Input records:
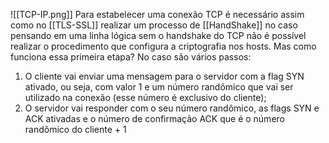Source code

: ![[TCP-IP.png]]
Para estabelecer uma conexão TCP é necessário assim como no [[TLS-SSL]] realizar um processo de [[HandShake]] no caso pensando em uma linha lógica sem o handshake do TCP não é possível realizar o procedimento que configura a criptografia nos hosts. Mas como funciona essa primeira etapa? No caso são vários passos: 
1. O cliente vai enviar uma mensagem para o servidor com a flag SYN ativado, ou seja, com valor 1 e um número randômico que vai ser utilizado na conexão (esse número é exclusivo do cliente); 
2. O servidor vai responder com o seu número randômico, as flags SYN e ACK ativadas e o número de confirmação ACK que é o número randômico do cliente + 1 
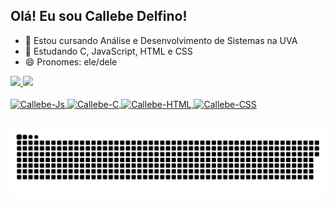 ## Olá! Eu sou Callebe Delfino!

- 🔭 Estou cursando Análise e Desenvolvimento de Sistemas na UVA
- 🌱 Estudando C, JavaScript, HTML e CSS
- 😄 Pronomes: ele/dele

<div>
  <a href="https://github.com/CallebeDelfino">
  <img height="180cm" src="https://github-readme-stats.vercel.app/api?username=callebedelfino&show_icons=true&theme=dark"/>
  <img height="180cm" src="https://github-readme-stats.vercel.app/api/top-langs/?username=callebedelfino&show_icons=true&theme=dark"/>
</div>

<div style="display: inline_block"><br>
  <img align="center" alt="Callebe-Js" height="40" weight="40" src="https://cdn.jsdelivr.net/gh/devicons/devicon@latest/icons/javascript/javascript-original.svg" />
  <img align="center" alt="Callebe-C" height="40" weight="40" src="https://cdn.jsdelivr.net/gh/devicons/devicon@latest/icons/c/c-original.svg" />
  <img align="center" alt="Callebe-HTML" height="40" weight="40" src="https://cdn.jsdelivr.net/gh/devicons/devicon@latest/icons/html5/html5-original.svg" />
  <img align="center" alt="Callebe-CSS" height="40" weight="40" src="https://cdn.jsdelivr.net/gh/devicons/devicon@latest/icons/css3/css3-original.svg" />
</div>

##

<picture>
  <source media="(prefers-color-scheme: dark)" srcset="https://raw.githubusercontent.com/callebedelfino/callebedelfino/output/github-contribution-grid-snake-dark.svg">
  <source media="(prefers-color-scheme: light)" srcset="https://raw.githubusercontent.com/callebedelfino/callebedelfino/output/github-contribution-grid-snake.svg">
  <img alt="github contribution grid snake animation" src="https://raw.githubusercontent.com/callebedelfino/callebedelfino/output/github-contribution-grid-snake.svg">
</picture>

Exercise objective: Whenever the string "cliente" appears on a line of the material, that line counts; report the count and nothing else.

Expected output: 2